**Task directions**
Whenever a line in the records below holds the string "queryAll", copy it out.

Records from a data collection
== == ==

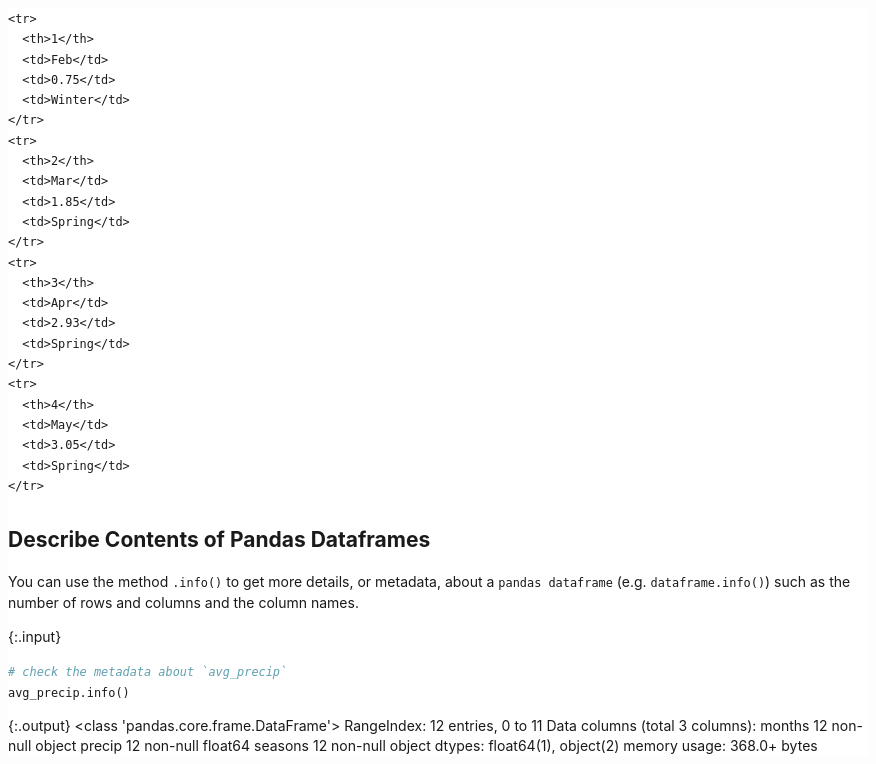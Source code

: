     <tr>
      <th>1</th>
      <td>Feb</td>
      <td>0.75</td>
      <td>Winter</td>
    </tr>
    <tr>
      <th>2</th>
      <td>Mar</td>
      <td>1.85</td>
      <td>Spring</td>
    </tr>
    <tr>
      <th>3</th>
      <td>Apr</td>
      <td>2.93</td>
      <td>Spring</td>
    </tr>
    <tr>
      <th>4</th>
      <td>May</td>
      <td>3.05</td>
      <td>Spring</td>
    </tr>
  </tbody>
</table>
</div>





## Describe Contents of Pandas Dataframes

You can use the method `.info()` to get more details, or metadata, about a `pandas dataframe` (e.g. `dataframe.info()`) such as the number of rows and columns and the column names. 

{:.input}
```python
# check the metadata about `avg_precip`
avg_precip.info()
```

{:.output}
    <class 'pandas.core.frame.DataFrame'>
    RangeIndex: 12 entries, 0 to 11
    Data columns (total 3 columns):
    months     12 non-null object
    precip     12 non-null float64
    seasons    12 non-null object
    dtypes: float64(1), object(2)
    memory usage: 368.0+ bytes


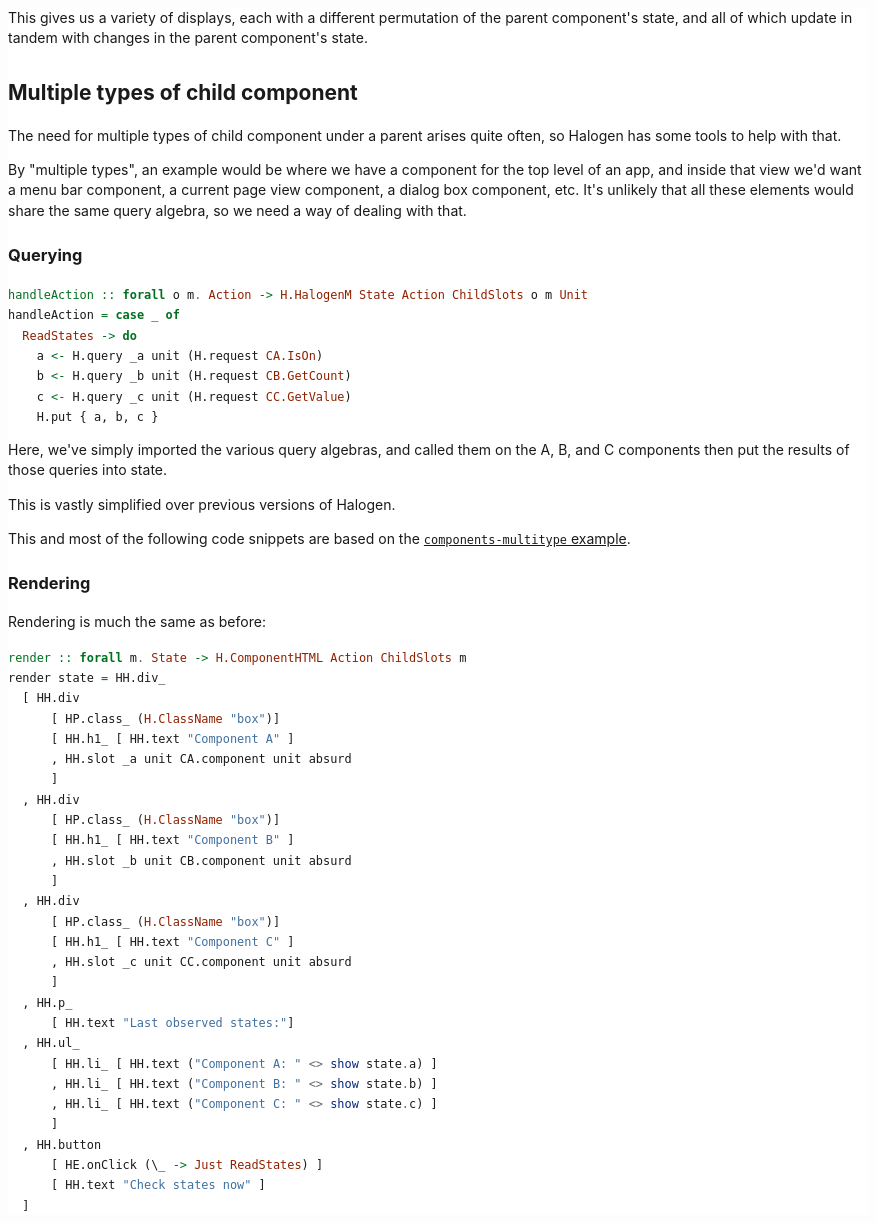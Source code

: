 This gives us a variety of displays, each with a different permutation of the parent component's state, and all of which update in tandem with changes in the parent component's state.

## Multiple types of child component

The need for multiple types of child component under a parent arises quite often, so Halogen has some tools to help with that.

By "multiple types", an example would be where we have a component for the top level of an app, and inside that view we'd want a menu bar component, a current page view component, a dialog box component, etc. It's unlikely that all these elements would share the same query algebra, so we need a way of dealing with that.

### Querying

``` purescript
handleAction :: forall o m. Action -> H.HalogenM State Action ChildSlots o m Unit
handleAction = case _ of
  ReadStates -> do
    a <- H.query _a unit (H.request CA.IsOn)
    b <- H.query _b unit (H.request CB.GetCount)
    c <- H.query _c unit (H.request CC.GetValue)
    H.put { a, b, c }
```

Here, we've simply imported the various query algebras, and called them on the A, B, and C components then put the results of those queries into state.

This is vastly simplified over previous versions of Halogen.

This and most of the following code snippets are based on the [`components-multitype` example](../examples/components-multitype/).

### Rendering

Rendering is much the same as before:

``` purescript
render :: forall m. State -> H.ComponentHTML Action ChildSlots m
render state = HH.div_
  [ HH.div
      [ HP.class_ (H.ClassName "box")]
      [ HH.h1_ [ HH.text "Component A" ]
      , HH.slot _a unit CA.component unit absurd
      ]
  , HH.div
      [ HP.class_ (H.ClassName "box")]
      [ HH.h1_ [ HH.text "Component B" ]
      , HH.slot _b unit CB.component unit absurd
      ]
  , HH.div
      [ HP.class_ (H.ClassName "box")]
      [ HH.h1_ [ HH.text "Component C" ]
      , HH.slot _c unit CC.component unit absurd
      ]
  , HH.p_
      [ HH.text "Last observed states:"]
  , HH.ul_
      [ HH.li_ [ HH.text ("Component A: " <> show state.a) ]
      , HH.li_ [ HH.text ("Component B: " <> show state.b) ]
      , HH.li_ [ HH.text ("Component C: " <> show state.c) ]
      ]
  , HH.button
      [ HE.onClick (\_ -> Just ReadStates) ]
      [ HH.text "Check states now" ]
  ]
```

[Control.Monad.State.Class.get]: https://pursuit.purescript.org/packages/purescript-transformers/4.1.0/docs/Control.Monad.State.Class#v:get "Control.Monad.State.Class.get"
[Control.Monad.State.Class.gets]: https://pursuit.purescript.org/packages/purescript-transformers/4.1.0/docs/Control.Monad.State.Class#v:gets "Control.Monad.State.Class.gets"
[Control.Monad.State.Class.modify_]: https://pursuit.purescript.org/packages/purescript-transformers/4.1.0/docs/Control.Monad.State.Class#v:modify_ "Control.Monad.State.Class.modify_"
[Control.Monad.State.Class.MonadState]: https://pursuit.purescript.org/packages/purescript-transformers/4.1.0/docs/Control.Monad.State.Class#t:MonadState "Control.Monad.State.Class.MonadState"
[Control.Monad.State.Class.put]: https://pursuit.purescript.org/packages/purescript-transformers/4.1.0/docs/Control.Monad.State.Class#v:put "Control.Monad.State.Class.put"
[Data.NaturalTransformation]: https://pursuit.purescript.org/packages/purescript-prelude/4.0.0/docs/Data.NaturalTransformation "Data.NaturalTransformation"
[Data.Void.Void]: https://pursuit.purescript.org/packages/purescript-prelude/4.0.0/docs/Data.Void#t:Void "Data.Void.Void"
[Data.Unit.Unit]: https://pursuit.purescript.org/packages/purescript-prelude/4.0.0/docs/Data.Unit#t:Unit "Data.Unit.Unit"
[Halogen.Component.component-1]: https://pursuit.purescript.org/packages/purescript-halogen/docs/Halogen.Component#v:component "Halogen.Component.component"
[Halogen.Component.Component]: https://pursuit.purescript.org/packages/purescript-halogen/docs/Halogen.Component#t:Component "Halogen.Component.Component"
[Halogen.Component.ComponentHTML]: https://pursuit.purescript.org/packages/purescript-halogen/docs/Halogen.Component#t:ComponentHTML "Halogen.Component.ComponentHTML"
[Halogen.Component.ComponentSpec]: https://pursuit.purescript.org/packages/purescript-halogen/docs/Halogen.Component#t:ComponentSpec "Halogen.Component.ComponentSpec"
[Halogen.HTML.Core.HTML]: https://pursuit.purescript.org/packages/purescript-halogen/docs/Halogen.HTML.Core#t:HTML "Halogen.HTML.Core.HTML"
[Halogen.HTML.Elements.button_]: https://pursuit.purescript.org/packages/purescript-halogen/docs/Halogen.HTML.Elements#v:button_ "Halogen.HTML.Elements.button_"
[Halogen.HTML.Elements.button]: https://pursuit.purescript.org/packages/purescript-halogen/docs/Halogen.HTML.Elements#v:button "Halogen.HTML.Elements.button"
[Halogen.HTML.Events.input_]: https://pursuit.purescript.org/packages/purescript-halogen/docs/Halogen.HTML.Events#v:input_ "Halogen.HTML.Events.input_"
[Halogen.HTML.Events.input]: https://pursuit.purescript.org/packages/purescript-halogen/docs/Halogen.HTML.Events#v:input "Halogen.HTML.Events.input"
[Halogen.HTML.Events]: https://pursuit.purescript.org/packages/purescript-halogen/docs/Halogen.HTML.Events "Halogen.HTML.Events"
[Halogen.HTML.Properties]: https://pursuit.purescript.org/packages/purescript-halogen/docs/Halogen.HTML.Properties "Halogen.HTML.Properties"
[Halogen.HTML]: https://pursuit.purescript.org/packages/purescript-halogen/docs/Halogen.HTML "Halogen.HTML"
[Halogen.Query.HalogenM.HalogenM]: https://pursuit.purescript.org/packages/purescript-halogen/docs/Halogen.Query.HalogenM#t:HalogenM "Halogen.Query.HalogenM.HalogenM"
[Halogen.Query.HalogenM.raise]: https://pursuit.purescript.org/packages/purescript-halogen/docs/Halogen.Query.HalogenM#v:raise "Halogen.Query.HalogenM.raise"
[parent-child-components]: 5%20-%20Parent%20and%20child%20components.md "Parent and child components"
[handling-effects]: 3%20-%20Handling%20effects.md "Handling effects"
[running-components]: 4%20-%20Running%20a%20component.md "Running a component"
[purescript-affjax]: https://pursuit.purescript.org/packages/purescript-affjax "purescript-affjax"
[Effect.Aff.Class.liftAff]: https://pursuit.purescript.org/packages/purescript-aff/4.0.0/docs/Effect.Aff.Class#v:liftAff "Effect.Aff.Class.liftAff"
[Effect.Aff.Class.MonadAff]: https://pursuit.purescript.org/packages/purescript-aff/4.0.0/docs/Effect.Aff.Class#t:MonadAff "Effect.Aff.Class.MonadAff"
[Effect.Class.liftEffect]: https://pursuit.purescript.org/packages/purescript-effect/2.0.0/docs/Effect.Class#v:liftEffect "Effect.Class.liftEffect"
[Effect.Class.MonadEffect]: https://pursuit.purescript.org/packages/purescript-effect/2.0.0/docs/Effect.Class#t:MonadEffect "Effect.Class.MonadEffect"
[Effect.Random.random]: https://pursuit.purescript.org/packages/purescript-random/4.0.0/docs/Effect.Random#v:random "Effect.Random.random"
[Halogen.Component.hoist]: https://pursuit.purescript.org/packages/purescript-halogen/docs/Halogen.Component#v:hoist "Halogen.Component.hoist"
[running-components]: 4%20-%20Running%20a%20component.md "Running a component"
[example-driver-routing]: ../examples/driver-routing "Routing example"
[example-driver-websockets]: ../examples/driver-websockets "WebSockets example"
[Examples.Driver-IO.src.Button.purs]: ../examples/driver-io "Driver IO example"
[purescript-aff]: https://pursuit.purescript.org/packages/purescript-aff "purescript-aff"
[purescript-coroutines]: https://pursuit.purescript.org/packages/purescript-coroutines "purescript-coroutines"
[Control.Coroutine.consumer]: https://pursuit.purescript.org/packages/purescript-coroutines/5.0.0/docs/Control.Coroutine#v:consumer "Control.Coroutine.consumer"
[Halogen.Aff.Effects.HalogenEffects]: https://pursuit.purescript.org/packages/purescript-halogen/docs/Halogen.Aff.Effects#t:HalogenEffects "Halogen.Aff.Effects.HalogenEffects"
[Halogen.Aff.Util.awaitBody]: https://pursuit.purescript.org/packages/purescript-halogen/docs/Halogen.Aff.Util#v:awaitBody "Halogen.Aff.Util.awaitBody"
[Halogen.Aff.Util.awaitLoad]: https://pursuit.purescript.org/packages/purescript-halogen/docs/Halogen.Aff.Util#v:awaitLoad "Halogen.Aff.Util.awaitLoad"
[Halogen.Aff.Util.runHalogenAff]: https://pursuit.purescript.org/packages/purescript-halogen/docs/Halogen.Aff.Util#v:runHalogenAff "Halogen.Aff.Util.runHalogenAff"
[Halogen.Aff.Util.selectElement]: https://pursuit.purescript.org/packages/purescript-halogen/docs/Halogen.Aff.Util#v:selectElement "Halogen.Aff.Util.selectElement"
[Halogen.Component.hoist]: https://pursuit.purescript.org/packages/purescript-halogen/docs/Halogen.Component#v:hoist "Halogen.Component.hoist"
[Halogen.VDom.Driver.runUI]: https://pursuit.purescript.org/packages/purescript-halogen/docs/Halogen.VDom.Driver#v:runUI "Halogen.VDom.Driver.runUI"
[Halogen.VDom.Driver]: https://pursuit.purescript.org/packages/purescript-halogen/docs/Halogen.VDom.Driver "Halogen.VDom.Driver"
[defining-components]: 2%20-%20Defining%20a%20component.md "Defining a component"
[parent-child-components]: 5%20-%20Parent%20and%20child%20components.md "Parent and child components"
[purescript-profunctor-lenses]: https://github.com/purescript-contrib/purescript-profunctor-lenses
[Data.Either.Nested]: https://pursuit.purescript.org/packages/purescript-either/4.0.0/docs/Data.Either.Nested "Data.Either.Nested"
[Data.Either.Nested.Either2]: https://pursuit.purescript.org/packages/purescript-either/4.0.0/docs/Data.Either.Nested#t:Either2 "Data.Either.Nested.Either2"
[Data.Functor.Coproduct.Coproduct]: https://pursuit.purescript.org/packages/purescript-functors/3.0.0/docs/Data.Functor.Coproduct#t:Coproduct "Data.Functor.Coproduct.Coproduct"
[Data.Functor.Coproduct.Nested]: https://pursuit.purescript.org/packages/purescript-functors/3.0.0/docs/Data.Functor.Coproduct.Nested "Data.Functor.Coproduct.Nested"
[Data.Functor.Coproduct.Nested.Coproduct2]: https://pursuit.purescript.org/packages/purescript-functors/3.0.0/docs/Data.Functor.Coproduct.Nested#t:Coproduct2 "Data.Functor.Coproduct.Nested.Coproduct2"
[Data.Lens.Prism.prism']: https://pursuit.purescript.org/packages/purescript-profunctor-lenses/3.2.0/docs/Data.Lens.Prism#v:prism' "Data.Lens.Prism.prism'"
[Data.Lens.Types.Prism']: https://pursuit.purescript.org/packages/purescript-profunctor-lenses/3.2.0/docs/Data.Lens.Types#t:Prism' "Data.Lens.Types.Prism'"
[Halogen.Component.ChildPath.ChildPath]: https://pursuit.purescript.org/packages/purescript-halogen/docs/Halogen.Component.ChildPath#t:ChildPath "Halogen.Component.ChildPath.ChildPath"
[Halogen.Component.ChildPath.compose]: https://pursuit.purescript.org/packages/purescript-halogen/docs/Halogen.Component.ChildPath#v:compose "Halogen.Component.ChildPath.compose"
[Halogen.Component.ChildPath.cp1]: https://pursuit.purescript.org/packages/purescript-halogen/docs/Halogen.Component.ChildPath#v:cp1 "Halogen.Component.ChildPath.cp1"
[Halogen.Component.ChildPath.cp10]: https://pursuit.purescript.org/packages/purescript-halogen/docs/Halogen.Component.ChildPath#v:cp10 "Halogen.Component.ChildPath.cp10"
[Halogen.Component.ChildPath.cpL]: https://pursuit.purescript.org/packages/purescript-halogen/docs/Halogen.Component.ChildPath#v:cpL "Halogen.Component.ChildPath.cpL"
[Halogen.Component.ChildPath.cpR]: https://pursuit.purescript.org/packages/purescript-halogen/docs/Halogen.Component.ChildPath#v:cpR "Halogen.Component.ChildPath.cpR"
[Halogen.Component.ChildPath]: https://pursuit.purescript.org/packages/purescript-halogen/docs/Halogen.Component.ChildPath "Halogen.Component.ChildPath"
[Halogen.Component.parentComponent]: https://pursuit.purescript.org/packages/purescript-halogen/docs/Halogen.Component#v:parentComponent "Halogen.Component.parentComponent"
[Halogen.Component.ParentDSL]: https://pursuit.purescript.org/packages/purescript-halogen/docs/Halogen.Component#t:ParentDSL "Halogen.Component.ParentDSL"
[Halogen.Component.ParentHTML]: https://pursuit.purescript.org/packages/purescript-halogen/docs/Halogen.Component#t:ParentHTML "Halogen.Component.ParentHTML"
[Halogen.HTML.slot']: https://pursuit.purescript.org/packages/purescript-halogen/docs/Halogen.HTML#v:slot' "Halogen.HTML.slot'"
[Halogen.HTML.slot]: https://pursuit.purescript.org/packages/purescript-halogen/docs/Halogen.HTML#v:slot "Halogen.HTML.slot"
[Halogen.Query.HalogenM]: https://pursuit.purescript.org/packages/purescript-halogen/docs/Halogen.Query#t:HalogenM "Halogen.Query.HalogenM"
[Halogen.Query.query']: https://pursuit.purescript.org/packages/purescript-halogen/docs/Halogen.Query#v:query' "Halogen.Query.query'"
[Halogen.Query.query]: https://pursuit.purescript.org/packages/purescript-halogen/docs/Halogen.Query#v:query "Halogen.Query.query"
[Halogen.Query.queryAll']: https://pursuit.purescript.org/packages/purescript-halogen/docs/Halogen.Query#v:queryAll' "Halogen.Query.queryAll'"
[Halogen.Query.queryAll]: https://pursuit.purescript.org/packages/purescript-halogen/docs/Halogen.Query#v:queryAll "Halogen.Query.queryAll"
[Data.Void.absurd]: https://pursuit.purescript.org/packages/purescript-prelude/4.0.0/docs/Data.Void#v:absurd "Data.Void.absurd"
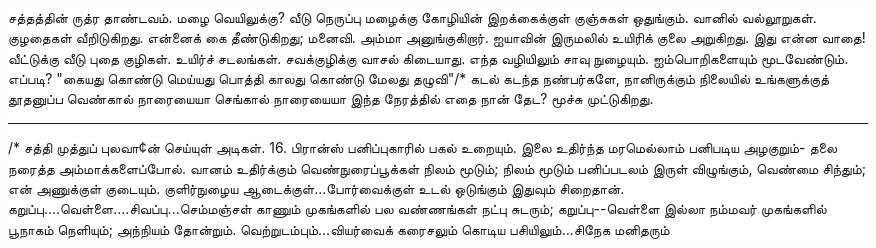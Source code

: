 சத்தத்தின் ருத்ர தாண்டவம்.
மழை வெயிலுக்கு?
வீடு
நெருப்பு மழைக்கு
கோழியின் இறக்கைக்குள்
குஞ்சுகள் ஒதுங்கும்.
வானில் வல்லூறுகள்.
குழதைகள் வீறிடுகிறது.
என்னைக் கை
தீண்டுகிறது;
மனைவி.
அம்மா அனுங்குகிறார்.
ஐயாவின் இருமலில்
உயிரிக் குலை அறுகிறது.
இது என்ன வாதை!
வீட்டுக்கு வீடு
புதை குழிகள்.
உயிர்ச் சடலங்கள்.
சவக்குழிக்கு
வாசல் கிடையாது.
எந்த வழியிலும்
சாவு நுழையும்.
ஐம்பொறிகளையும்
மூடவேண்டும்.
எப்படி?
"கையது கொண்டு
மெய்யது பொத்தி
காலது கொண்டு
மேலது தழுவி"/*
கடல் கடந்த நண்பர்களே,
நானிருக்கும் நிலையில்
உங்களுக்குத் தூதனுப்ப
வெண்கால் நாரையையா
செங்கால் நாரையையா
இந்த நேரத்தில்
எதை நான் தேட?
மூச்சு முட்டுகிறது.
___________________________________
/* சத்தி முத்துப் புலவா¢ன் செய்யுள் அடிகள்.
16. பிரான்ஸ்
பனிப்புகாரில் பகல் உறையும்.
இலை உதிர்ந்த மரமெல்லாம்
பனிபடிய அழகுறும்-
தலை நரைத்த அம்மாக்களைப்போல்.
வானம் உதிர்க்கும் வெண்நுரைப்பூக்கள்
நிலம் மூடும்;
நிலம் மூடும் பனிப்படலம்
இருள் விழுங்கும்,
வெண்மை சிந்தும்;
என் அணுக்குள் குடையும்.
குளிர்நுழைய
ஆடைக்குள்...போர்வைக்குள்
உடல் ஒடுங்கும்
இதுவும் சிறைதான்.
கறுப்பு....வெள்ளை....சிவப்பு...செம்மஞ்சள்
காணும் முகங்களில் பல வண்ணங்கள்
நட்பு சுடரும்;
கறுப்பு--வெள்ளை இல்லா
நம்மவர் முகங்களில்
பூநாகம் நெளியும்;
அந்நியம் தோன்றும்.
வெற்றுடம்பும்...வியர்வைக் கரைசலும்
கொடிய பசியிலும்...சிநேக மனிதரும்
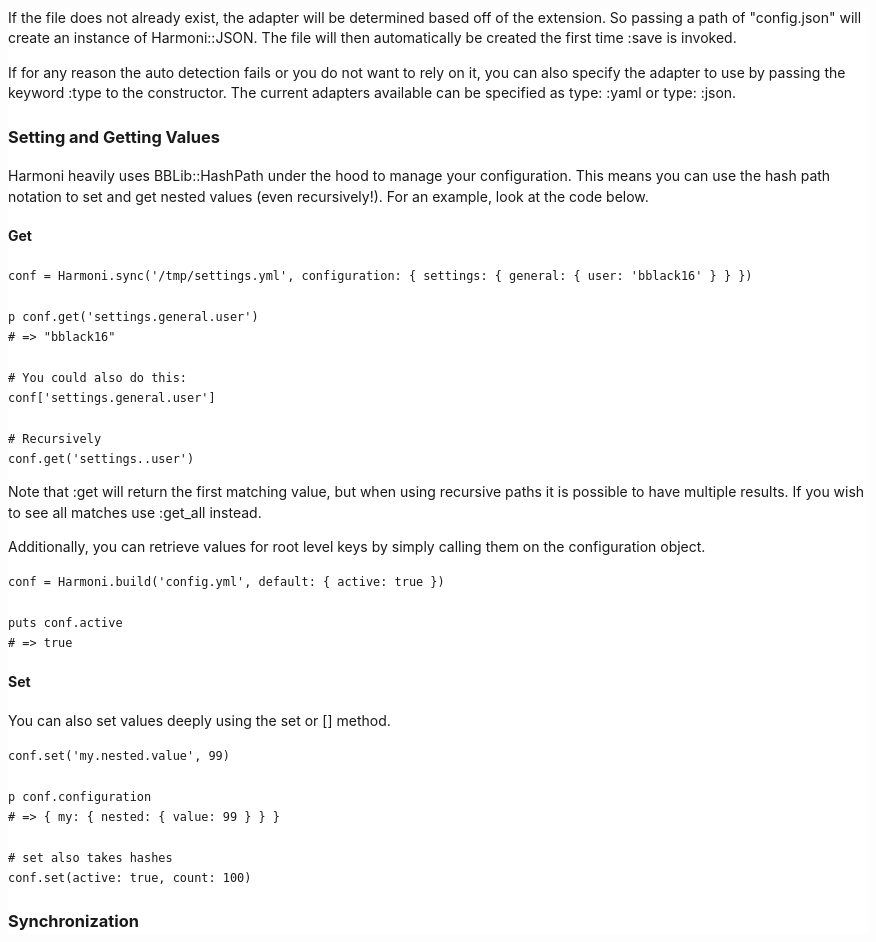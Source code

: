 If the file does not already exist, the adapter will be determined based off of the extension. So passing a path of "config.json" will create an instance of Harmoni::JSON. The file will then automatically be created the first time :save is invoked.

If for any reason the auto detection fails or you do not want to rely on it, you can also specify the adapter to use by passing the keyword :type to the constructor. The current adapters available can be specified as type: :yaml or type: :json.

### Setting and Getting Values

Harmoni heavily uses BBLib::HashPath under the hood to manage your configuration. This means you can use the hash path notation to set and get nested values (even recursively!). For an example, look at the code below.

#### Get
```
conf = Harmoni.sync('/tmp/settings.yml', configuration: { settings: { general: { user: 'bblack16' } } })

p conf.get('settings.general.user')
# => "bblack16"

# You could also do this:
conf['settings.general.user']

# Recursively
conf.get('settings..user')
```
Note that :get will return the first matching value, but when using recursive paths it is possible to have multiple results. If you wish to see all matches use :get_all instead.

Additionally, you can retrieve values for root level keys by simply calling them on the configuration object.

```
conf = Harmoni.build('config.yml', default: { active: true })

puts conf.active
# => true
```

#### Set
You can also set values deeply using the set or [] method.
```
conf.set('my.nested.value', 99)

p conf.configuration
# => { my: { nested: { value: 99 } } }

# set also takes hashes
conf.set(active: true, count: 100)
```

### Synchronization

== == ==

**Expected answer**
[Halogen.Query.queryAll']: https://pursuit.purescript.org/packages/purescript-halogen/docs/Halogen.Query#v:queryAll' "Halogen.Query.queryAll'"
[Halogen.Query.queryAll]: https://pursuit.purescript.org/packages/purescript-halogen/docs/Halogen.Query#v:queryAll "Halogen.Query.queryAll"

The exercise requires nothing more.